To do:
Only lines containing "models" belong in the answer, each copied from the entries below.

Source data:

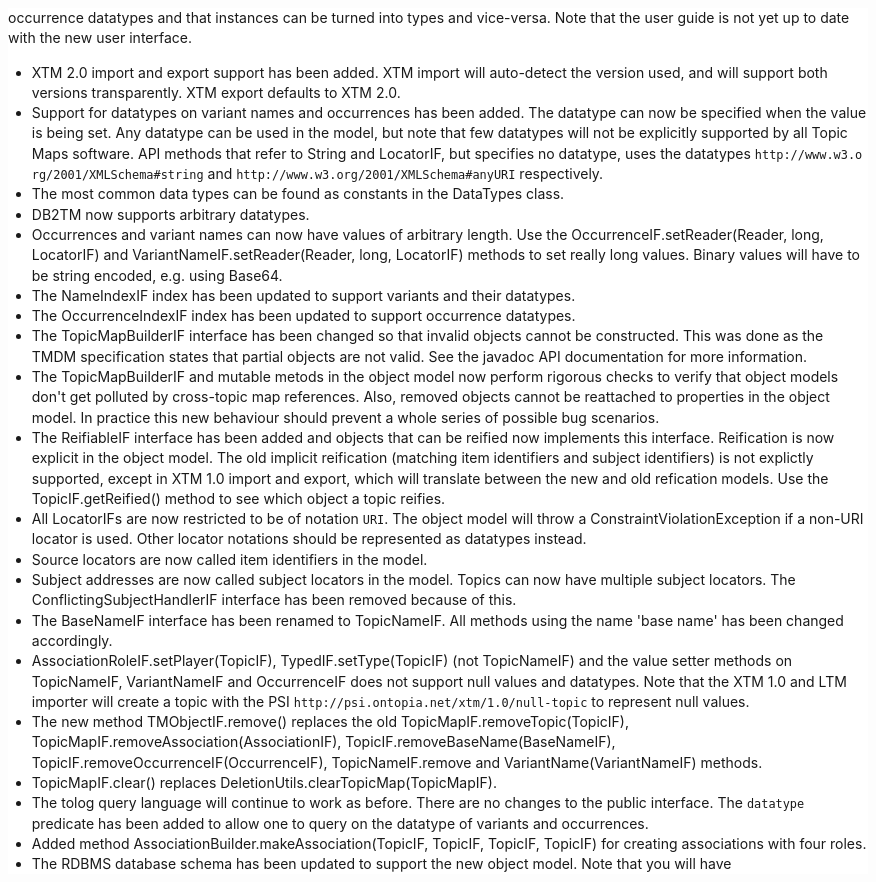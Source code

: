    occurrence datatypes and that instances can be turned into types and vice-versa. Note that the user
   guide is not yet up to date with the new user interface.
*  XTM 2.0 import and export support has been added. XTM import will auto-detect the version used, and
   will support both versions transparently. XTM export defaults to XTM 2.0.
*  Support for datatypes on variant names and occurrences has been added. The datatype can now be
   specified when the value is being set. Any datatype can be used in the model, but note that few
   datatypes will not be explicitly supported by all Topic Maps software. API methods that refer to
   String and LocatorIF, but specifies no datatype, uses the datatypes
   `http://www.w3.org/2001/XMLSchema#string` and `http://www.w3.org/2001/XMLSchema#anyURI`
   respectively.
*  The most common data types can be found as constants in the DataTypes class.
*  DB2TM now supports arbitrary datatypes.
*  Occurrences and variant names can now have values of arbitrary length. Use the
   OccurrenceIF.setReader(Reader, long, LocatorIF) and VariantNameIF.setReader(Reader, long, LocatorIF)
   methods to set really long values. Binary values will have to be string encoded, e.g. using
   Base64.
*  The NameIndexIF index has been updated to support variants and their datatypes.
*  The OccurrenceIndexIF index has been updated to support occurrence datatypes.
*  The TopicMapBuilderIF interface has been changed so that invalid objects cannot be constructed. This
   was done as the TMDM specification states that partial objects are not valid. See the javadoc API
   documentation for more information.
*  The TopicMapBuilderIF and mutable metods in the object model now perform rigorous checks to verify
   that object models don't get polluted by cross-topic map references. Also, removed objects cannot be
   reattached to properties in the object model. In practice this new behaviour should prevent a whole
   series of possible bug scenarios.
*  The ReifiableIF interface has been added and objects that can be reified now implements this
   interface. Reification is now explicit in the object model. The old implicit reification (matching
   item identifiers and subject identifiers) is not explictly supported, except in XTM 1.0 import and
   export, which will translate between the new and old refication models. Use the TopicIF.getReified()
   method to see which object a topic reifies.
*  All LocatorIFs are now restricted to be of notation `URI`. The object model will throw a
   ConstraintViolationException if a non-URI locator is used. Other locator notations should be
   represented as datatypes instead.
*  Source locators are now called item identifiers in the model.
*  Subject addresses are now called subject locators in the model. Topics can now have multiple subject
   locators. The ConflictingSubjectHandlerIF interface has been removed because of
   this.
*  The BaseNameIF interface has been renamed to TopicNameIF. All methods using the name 'base name' has
   been changed accordingly.
*  AssociationRoleIF.setPlayer(TopicIF), TypedIF.setType(TopicIF) (not TopicNameIF) and the value
   setter methods on TopicNameIF, VariantNameIF and OccurrenceIF does not support null values and
   datatypes. Note that the XTM 1.0 and LTM importer will create a topic with the PSI
   `http://psi.ontopia.net/xtm/1.0/null-topic` to represent null values.
*  The new method TMObjectIF.remove() replaces the old TopicMapIF.removeTopic(TopicIF),
   TopicMapIF.removeAssociation(AssociationIF), TopicIF.removeBaseName(BaseNameIF),
   TopicIF.removeOccurrenceIF(OccurrenceIF), TopicNameIF.remove and VariantName(VariantNameIF)
   methods.
*  TopicMapIF.clear() replaces DeletionUtils.clearTopicMap(TopicMapIF).
*  The tolog query language will continue to work as before. There are no changes to the public
   interface. The `datatype` predicate has been added to allow one to query on the datatype of variants
   and occurrences.
*  Added method AssociationBuilder.makeAssociation(TopicIF, TopicIF, TopicIF, TopicIF) for creating
   associations with four roles.
*  The RDBMS database schema has been updated to support the new object model. Note that you will have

Finished task:
   that object models don't get polluted by cross-topic map references. Also, removed objects cannot be
   export, which will translate between the new and old refication models. Use the TopicIF.getReified()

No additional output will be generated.